People lacking basic means can often work, trade, scrounge, repair, etc... to
get a working, usable system. And they will do that too.

------
brianclements
I'm going to go out on a limb and say it's not the price of the electronics
(which are very cheap), or the availability of them (they are plentiful), or
even the knowledge to learn (this is the age of the Internet on mobile
devices), but is actually the price of another thing that that is going up:
time (and by extension, focus).

I feel that students have to start planning for college earlier and earlier
these days, even planning how courses line up as early as middle school. When
all academic scheduling decisions (sports, classes, extra curriculars, clubs,
etc.) are always viewed through the lens of college admission, there is very
little time to turn brains off and just play with the knowledge they've gained
thus far. If an activity isn't directly linked to job training of one or two
strong focuses that could potentially lead to a major in college and a job
afterward, they aren't seriously considered as an activity worth spending time
on, and that is a pity.

I would add lastly that as a counterbalance to this extreme need for academic
focus, instead of seeking invigorating hobbies to which students at the end of
the day will lack the energy for, they instead seek more mindless and passive
activities which are readily available on their mobile devices. The harder
they work, the dumber they want their hobbies to be.

------
LordKano
It certainly lowers the bar to entry.

Somewhere out there, there's a kid with an idea that will one day become the
next Zuckerberg or Woz. Whereas it was next to impossible for my peers to
convince our parents that we needed a $3,000 computer setup just for learning,
these young people can earn the money for their own supplies with a summer
job.

------
tlrobinson
I think the biggest improvement of the CHIP over the Raspberry Pi, besides the
price, is it's got on-board WiFi and flash storage, and is pre-loaded with an
OS. Those are nearly always the first 3 things I need to take care of when
starting a new Raspberry Pi project.

------
antoniuschan99
I think these computers (Rasp Pi, CHIP, Beaglebone, BBC Micro) are doing what
the one laptop per child couldn't do.

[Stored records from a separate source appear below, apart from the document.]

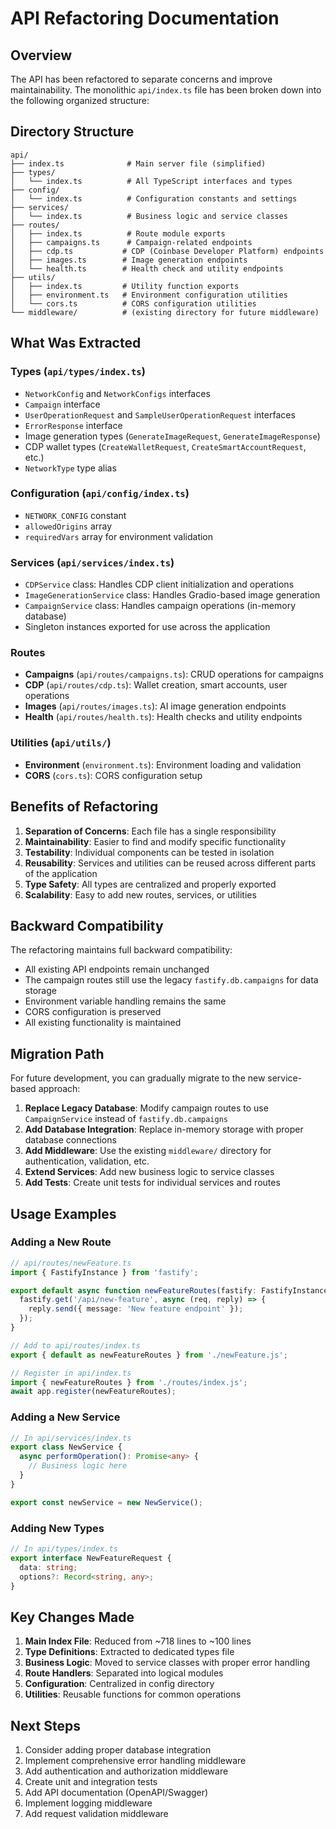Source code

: # API Refactoring Documentation

## Overview

The API has been refactored to separate concerns and improve maintainability. The monolithic `api/index.ts` file has been broken down into the following organized structure:

## Directory Structure

```
api/
├── index.ts              # Main server file (simplified)
├── types/
│   └── index.ts          # All TypeScript interfaces and types
├── config/
│   └── index.ts          # Configuration constants and settings
├── services/
│   └── index.ts          # Business logic and service classes
├── routes/
│   ├── index.ts          # Route module exports
│   ├── campaigns.ts      # Campaign-related endpoints
│   ├── cdp.ts           # CDP (Coinbase Developer Platform) endpoints
│   ├── images.ts        # Image generation endpoints
│   └── health.ts        # Health check and utility endpoints
├── utils/
│   ├── index.ts         # Utility function exports
│   ├── environment.ts   # Environment configuration utilities
│   └── cors.ts          # CORS configuration utilities
└── middleware/          # (existing directory for future middleware)
```

## What Was Extracted

### Types (`api/types/index.ts`)
- `NetworkConfig` and `NetworkConfigs` interfaces
- `Campaign` interface
- `UserOperationRequest` and `SampleUserOperationRequest` interfaces
- `ErrorResponse` interface
- Image generation types (`GenerateImageRequest`, `GenerateImageResponse`)
- CDP wallet types (`CreateWalletRequest`, `CreateSmartAccountRequest`, etc.)
- `NetworkType` type alias

### Configuration (`api/config/index.ts`)
- `NETWORK_CONFIG` constant
- `allowedOrigins` array
- `requiredVars` array for environment validation

### Services (`api/services/index.ts`)
- `CDPService` class: Handles CDP client initialization and operations
- `ImageGenerationService` class: Handles Gradio-based image generation
- `CampaignService` class: Handles campaign operations (in-memory database)
- Singleton instances exported for use across the application

### Routes
- **Campaigns** (`api/routes/campaigns.ts`): CRUD operations for campaigns
- **CDP** (`api/routes/cdp.ts`): Wallet creation, smart accounts, user operations
- **Images** (`api/routes/images.ts`): AI image generation endpoints
- **Health** (`api/routes/health.ts`): Health checks and utility endpoints

### Utilities (`api/utils/`)
- **Environment** (`environment.ts`): Environment loading and validation
- **CORS** (`cors.ts`): CORS configuration setup

## Benefits of Refactoring

1. **Separation of Concerns**: Each file has a single responsibility
2. **Maintainability**: Easier to find and modify specific functionality
3. **Testability**: Individual components can be tested in isolation
4. **Reusability**: Services and utilities can be reused across different parts of the application
5. **Type Safety**: All types are centralized and properly exported
6. **Scalability**: Easy to add new routes, services, or utilities

## Backward Compatibility

The refactoring maintains full backward compatibility:
- All existing API endpoints remain unchanged
- The campaign routes still use the legacy `fastify.db.campaigns` for data storage
- Environment variable handling remains the same
- CORS configuration is preserved
- All existing functionality is maintained

## Migration Path

For future development, you can gradually migrate to the new service-based approach:

1. **Replace Legacy Database**: Modify campaign routes to use `CampaignService` instead of `fastify.db.campaigns`
2. **Add Database Integration**: Replace in-memory storage with proper database connections
3. **Add Middleware**: Use the existing `middleware/` directory for authentication, validation, etc.
4. **Extend Services**: Add new business logic to service classes
5. **Add Tests**: Create unit tests for individual services and routes

## Usage Examples

### Adding a New Route
```typescript
// api/routes/newFeature.ts
import { FastifyInstance } from 'fastify';

export default async function newFeatureRoutes(fastify: FastifyInstance) {
  fastify.get('/api/new-feature', async (req, reply) => {
    reply.send({ message: 'New feature endpoint' });
  });
}

// Add to api/routes/index.ts
export { default as newFeatureRoutes } from './newFeature.js';

// Register in api/index.ts
import { newFeatureRoutes } from './routes/index.js';
await app.register(newFeatureRoutes);
```

### Adding a New Service
```typescript
// In api/services/index.ts
export class NewService {
  async performOperation(): Promise<any> {
    // Business logic here
  }
}

export const newService = new NewService();
```

### Adding New Types
```typescript
// In api/types/index.ts
export interface NewFeatureRequest {
  data: string;
  options?: Record<string, any>;
}
```

## Key Changes Made

1. **Main Index File**: Reduced from ~718 lines to ~100 lines
2. **Type Definitions**: Extracted to dedicated types file
3. **Business Logic**: Moved to service classes with proper error handling
4. **Route Handlers**: Separated into logical modules
5. **Configuration**: Centralized in config directory
6. **Utilities**: Reusable functions for common operations

## Next Steps

1. Consider adding proper database integration
2. Implement comprehensive error handling middleware
3. Add authentication and authorization middleware
4. Create unit and integration tests
5. Add API documentation (OpenAPI/Swagger)
6. Implement logging middleware
7. Add request validation middleware
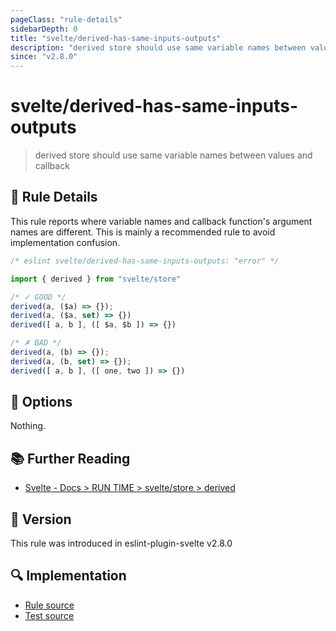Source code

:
 ```yaml
---
pageClass: "rule-details"
sidebarDepth: 0
title: "svelte/derived-has-same-inputs-outputs"
description: "derived store should use same variable names between values and callback"
since: "v2.8.0"
---
```


# svelte/derived-has-same-inputs-outputs

> derived store should use same variable names between values and callback

## :book: Rule Details

This rule reports where variable names and callback function's argument names are different.
This is mainly a recommended rule to avoid implementation confusion.

<ESLintCodeBlock language="javascript">

<!--eslint-skip-->

```js
/* eslint svelte/derived-has-same-inputs-outputs: "error" */

import { derived } from "svelte/store"

/* ✓ GOOD */
derived(a, ($a) => {});
derived(a, ($a, set) => {})
derived([ a, b ], ([ $a, $b ]) => {})

/* ✗ BAD */
derived(a, (b) => {});
derived(a, (b, set) => {});
derived([ a, b ], ([ one, two ]) => {})
```

</ESLintCodeBlock>

## :wrench: Options

Nothing.


## :books: Further Reading

- [Svelte - Docs > RUN TIME > svelte/store > derived](https://svelte.dev/docs#run-time-svelte-store-derived)

## :rocket: Version

This rule was introduced in eslint-plugin-svelte v2.8.0

## :mag: Implementation

- [Rule source](https://github.com/sveltejs/eslint-plugin-svelte/blob/main/src/rules/derived-has-same-inputs-outputs.ts)
- [Test source](https://github.com/sveltejs/eslint-plugin-svelte/blob/main/tests/src/rules/derived-has-same-inputs-outputs.ts)

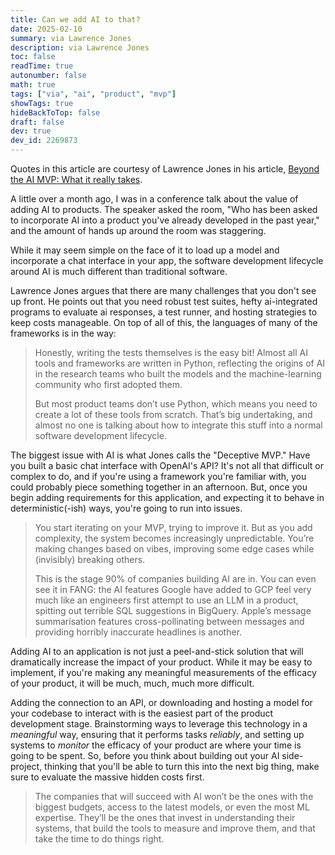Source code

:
 ```yaml
---
title: Can we add AI to that?
date: 2025-02-10
summary: via Lawrence Jones
description: via Lawrence Jones
toc: false
readTime: true
autonumber: false
math: true
tags: ["via", "ai", "product", "mvp"]
showTags: true
hideBackToTop: false
draft: false
dev: true
dev_id: 2269873
---
```

Quotes in this article are courtesy of Lawrence Jones in his article, [Beyond the AI MVP: What it really takes](https://blog.lawrencejones.dev/ai-mvp/index.html).

A little over a month ago, I was in a conference talk about the value of adding AI to products. The speaker asked the room, "Who has been asked to incorporate AI into a product you've already developed in the past year," and the amount of hands up around the room was staggering. 

While it may seem simple on the face of it to load up a model and incorporate a chat interface in your app, the software development lifecycle around AI is much different than traditional software. 

Lawrence Jones argues that there are many challenges that you don't see up front. He points out that you need robust test suites, hefty ai-integrated programs to evaluate ai responses, a test runner, and hosting strategies to keep costs manageable. On top of all of this, the languages of many of the frameworks is in the way:

>Honestly, writing the tests themselves is the easy bit! Almost all AI tools and frameworks are written in Python, reflecting the origins of AI in the research teams who built the models and the machine-learning community who first adopted them.
>
>But most product teams don’t use Python, which means you need to create a lot of these tools from scratch. That’s big undertaking, and almost no one is talking about how to integrate this stuff into a normal software development lifecycle.

The biggest issue with AI is what Jones calls the "Deceptive MVP." Have you built a basic chat interface with OpenAI's API? It's not all that difficult or complex to do, and if you're using a framework you're familiar with, you could probably piece something together in an afternoon. But, once you begin adding requirements for this application, and expecting it to behave in deterministic(-ish) ways, you're going to run into issues.

>You start iterating on your MVP, trying to improve it. But as you add complexity, the system becomes increasingly unpredictable. You’re making changes based on vibes, improving some edge cases while (invisibly) breaking others.
>
>This is the stage 90% of companies building AI are in. You can even see it in FANG: the AI features Google have added to GCP feel very much like an engineers first attempt to use an LLM in a product, spitting out terrible SQL suggestions in BigQuery. Apple’s message summarisation features cross-pollinating between messages and providing horribly inaccurate headlines is another.

Adding AI to an application is not just a peel-and-stick solution that will dramatically increase the impact of your product. While it may be easy to implement, if you're making any meaningful measurements of the efficacy of your product, it will be much, much, much more difficult.

Adding the connection to an API, or downloading and hosting a model for your codebase to interact with is the easiest part of the product development stage. Brainstorming ways to leverage this technology in a *meaningful* way, ensuring that it performs tasks *reliably*, and setting up systems to *monitor* the efficacy of your product are where your time is going to be spent. So, before you think about building out your AI side-project, thinking that you'll be able to turn this into the next big thing, make sure to evaluate the massive hidden costs first.

>The companies that will succeed with AI won’t be the ones with the biggest budgets, access to the latest models, or even the most ML expertise. They’ll be the ones that invest in understanding their systems, that build the tools to measure and improve them, and that take the time to do things right.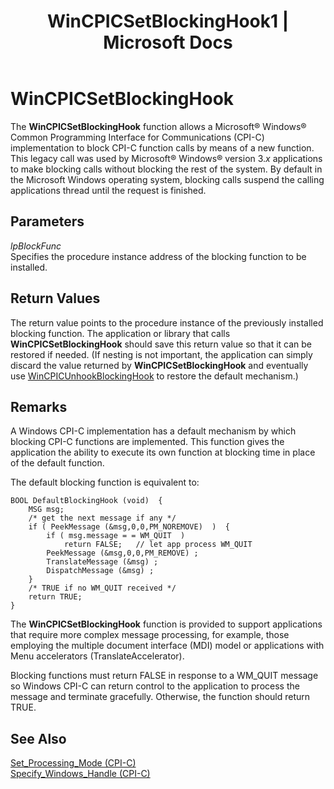 ﻿---
title: "WinCPICSetBlockingHook1 | Microsoft Docs"
ms.custom: ""
ms.date: "11/30/2017"
ms.prod: "host-integration-server"
ms.reviewer: ""
ms.suite: ""
ms.tgt_pltfrm: ""
ms.topic: "article"
ms.assetid: dd7508d7-5116-4c0d-beb8-43fd293fa90d
caps.latest.revision: 4
---
# WinCPICSetBlockingHook
The **WinCPICSetBlockingHook** function allows a Microsoft® Windows® Common Programming Interface for Communications (CPI-C) implementation to block CPI-C function calls by means of a new function. This legacy call was used by Microsoft® Windows® version 3.*x* applications to make blocking calls without blocking the rest of the system. By default in the Microsoft Windows operating system, blocking calls suspend the calling applications thread until the request is finished.  
  
## Parameters  
 *lpBlockFunc*  
 Specifies the procedure instance address of the blocking function to be installed.  
  
## Return Values  
 The return value points to the procedure instance of the previously installed blocking function. The application or library that calls **WinCPICSetBlockingHook** should save this return value so that it can be restored if needed. (If nesting is not important, the application can simply discard the value returned by **WinCPICSetBlockingHook** and eventually use [WinCPICUnhookBlockingHook](../core/wincpicunhookblockinghook1.md) to restore the default mechanism.)  
  
## Remarks  
 A Windows CPI-C implementation has a default mechanism by which blocking CPI-C functions are implemented. This function gives the application the ability to execute its own function at blocking time in place of the default function.  
  
 The default blocking function is equivalent to:  
  
```  
BOOL DefaultBlockingHook (void)  {  
    MSG msg;  
    /* get the next message if any */  
    if ( PeekMessage (&msg,0,0,PM_NOREMOVE)  )  {  
        if ( msg.message = = WM_QUIT  )  
            return FALSE;   // let app process WM_QUIT  
        PeekMessage (&msg,0,0,PM_REMOVE) ;  
        TranslateMessage (&msg) ;  
        DispatchMessage (&msg) ;  
    }  
    /* TRUE if no WM_QUIT received */  
    return TRUE;  
}  
```  
  
 The **WinCPICSetBlockingHook** function is provided to support applications that require more complex message processing, for example, those employing the multiple document interface (MDI) model or applications with Menu accelerators (TranslateAccelerator).  
  
 Blocking functions must return FALSE in response to a WM_QUIT message so Windows CPI-C can return control to the application to process the message and terminate gracefully. Otherwise, the function should return TRUE.  
  
## See Also  
 [Set_Processing_Mode (CPI-C)](../core/set-processing-mode-cpi-c-1.md)   
 [Specify_Windows_Handle (CPI-C)](../core/specify-windows-handle-cpi-c-1.md)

That is to be the affordable computer to
the 3rd world. Almost everyone in the west can afford a $100-$500 computer,
but that is still beyond the reach of many people in the 3rd world. That means
basic computer and programming skills will be within reach for a large number
of the population in the world.

Also, currently, most of the development work available are for PCs, Mobile,
and Tablet devices. These chips are the building blocks of the Internet of
Things, meaning development work needed in the future will go beyond just
programming for PCs, Mobile, and Tablet devices.

------
barkingcat
I think the biggest positive aspect of widespread distribution of raspberry pi
and devices like it is to ward off the fear from adults in the school system.

If the school board comes out and says, we're purchasing these things for an
entire district - this is an official movement from the school board top down
- the governor signed off on this and we're getting these out to every single
kid in our schools, teachers can no longer point to microelectronics and say
that it's a bomb.

Hopefully fewer students get sent to the police station for tinkering with
electronics.

------
rorykoehler
People do know it's possible to get $1 ones on alibaba?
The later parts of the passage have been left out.